| Aim of the task |
Within the listing below, how many lines contain the word "when"? Answer with the number only.
►
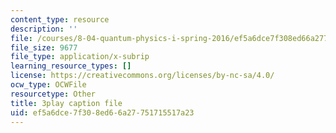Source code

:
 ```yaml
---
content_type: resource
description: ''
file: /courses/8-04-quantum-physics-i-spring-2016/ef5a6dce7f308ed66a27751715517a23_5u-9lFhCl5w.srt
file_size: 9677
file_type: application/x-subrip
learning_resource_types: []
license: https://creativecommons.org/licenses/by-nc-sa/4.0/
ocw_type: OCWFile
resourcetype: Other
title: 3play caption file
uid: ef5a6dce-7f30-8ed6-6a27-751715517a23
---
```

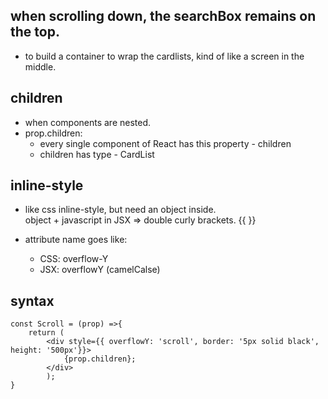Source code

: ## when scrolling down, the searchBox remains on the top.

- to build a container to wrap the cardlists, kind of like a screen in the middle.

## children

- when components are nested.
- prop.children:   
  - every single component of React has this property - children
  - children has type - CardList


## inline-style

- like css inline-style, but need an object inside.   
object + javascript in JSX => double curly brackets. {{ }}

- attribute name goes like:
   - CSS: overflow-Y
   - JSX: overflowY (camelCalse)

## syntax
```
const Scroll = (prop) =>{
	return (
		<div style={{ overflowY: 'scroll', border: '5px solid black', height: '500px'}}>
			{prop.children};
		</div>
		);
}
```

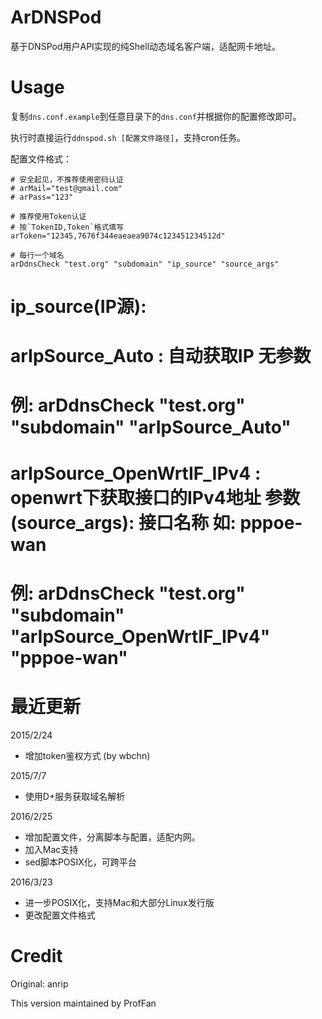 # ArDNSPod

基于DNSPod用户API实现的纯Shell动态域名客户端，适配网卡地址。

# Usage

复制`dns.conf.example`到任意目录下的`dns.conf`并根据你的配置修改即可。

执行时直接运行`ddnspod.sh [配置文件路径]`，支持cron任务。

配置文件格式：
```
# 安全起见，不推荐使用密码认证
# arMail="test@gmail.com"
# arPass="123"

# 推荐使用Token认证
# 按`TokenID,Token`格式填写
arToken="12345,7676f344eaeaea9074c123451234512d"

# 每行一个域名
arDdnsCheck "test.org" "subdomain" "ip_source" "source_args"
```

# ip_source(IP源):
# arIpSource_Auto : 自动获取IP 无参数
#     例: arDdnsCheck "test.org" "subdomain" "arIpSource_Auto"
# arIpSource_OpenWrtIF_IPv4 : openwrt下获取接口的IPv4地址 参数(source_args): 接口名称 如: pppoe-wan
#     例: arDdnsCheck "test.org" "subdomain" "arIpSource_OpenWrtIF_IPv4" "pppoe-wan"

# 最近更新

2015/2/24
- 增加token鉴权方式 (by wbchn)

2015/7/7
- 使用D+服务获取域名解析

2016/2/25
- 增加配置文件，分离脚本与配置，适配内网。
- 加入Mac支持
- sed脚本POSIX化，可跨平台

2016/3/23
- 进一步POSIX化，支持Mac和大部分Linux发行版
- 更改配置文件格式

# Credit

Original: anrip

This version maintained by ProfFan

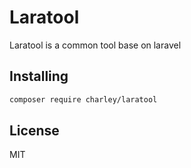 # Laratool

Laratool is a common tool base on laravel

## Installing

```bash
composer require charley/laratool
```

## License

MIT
◄
| Final answer |
2